[Dataset excerpts]
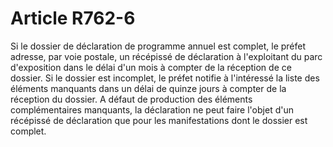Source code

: # Article R762-6

Si le dossier de déclaration de programme annuel est complet, le préfet adresse, par voie postale, un récépissé de déclaration à l'exploitant du parc d'exposition dans le délai d'un mois à compter de la réception de ce dossier. Si le dossier est incomplet, le préfet notifie à l'intéressé la liste des éléments manquants dans un délai de quinze jours à compter de la réception du dossier. A défaut de production des éléments complémentaires manquants, la déclaration ne peut faire l'objet d'un récépissé de déclaration que pour les manifestations dont le dossier est complet.
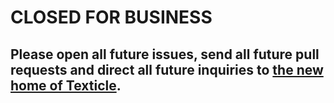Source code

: # CLOSED FOR BUSINESS

## Please open all future issues, send all future pull requests and direct all future inquiries to [the new home of Texticle](https://github.com/textacular/textacular).

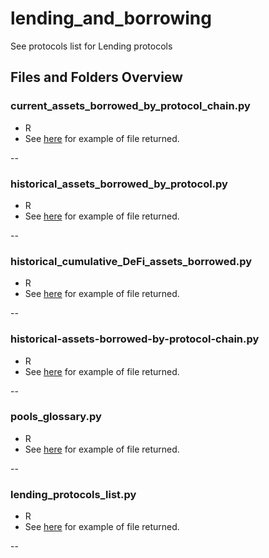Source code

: # lending_and_borrowing

See protocols list for Lending protocols

## Files and Folders Overview

### current_assets_borrowed_by_protocol_chain.py

- R
- See [here]() for example of file returned.

--

### historical_assets_borrowed_by_protocol.py

- R
- See [here]() for example of file returned.

--

### historical_cumulative_DeFi_assets_borrowed.py

- R
- See [here]() for example of file returned.

--

### historical-assets-borrowed-by-protocol-chain.py

- R
- See [here]() for example of file returned.

--

### pools_glossary.py

- R
- See [here]() for example of file returned.

--

### lending_protocols_list.py

- R
- See [here]() for example of file returned.

--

*Work required:*
For this exercise, print all of the entries exactly as they appear, but without pictures.

*Response to the task:*
Source code

: # Article R762-6

Si le dossier de déclaration de programme annuel est complet, le préfet adresse, par voie postale, un récépissé de déclaration à l'exploitant du parc d'exposition dans le délai d'un mois à compter de la réception de ce dossier. Si le dossier est incomplet, le préfet notifie à l'intéressé la liste des éléments manquants dans un délai de quinze jours à compter de la réception du dossier. A défaut de production des éléments complémentaires manquants, la déclaration ne peut faire l'objet d'un récépissé de déclaration que pour les manifestations dont le dossier est complet.
Source code

: # CLOSED FOR BUSINESS

## Please open all future issues, send all future pull requests and direct all future inquiries to [the new home of Texticle](https://github.com/textacular/textacular).

Source code

: # lending_and_borrowing

See protocols list for Lending protocols

## Files and Folders Overview

### current_assets_borrowed_by_protocol_chain.py

- R
- See [here]() for example of file returned.

--

### historical_assets_borrowed_by_protocol.py

- R
- See [here]() for example of file returned.

--

### historical_cumulative_DeFi_assets_borrowed.py

- R
- See [here]() for example of file returned.

--

### historical-assets-borrowed-by-protocol-chain.py

- R
- See [here]() for example of file returned.

--

### pools_glossary.py

- R
- See [here]() for example of file returned.

--

### lending_protocols_list.py

- R
- See [here]() for example of file returned.

--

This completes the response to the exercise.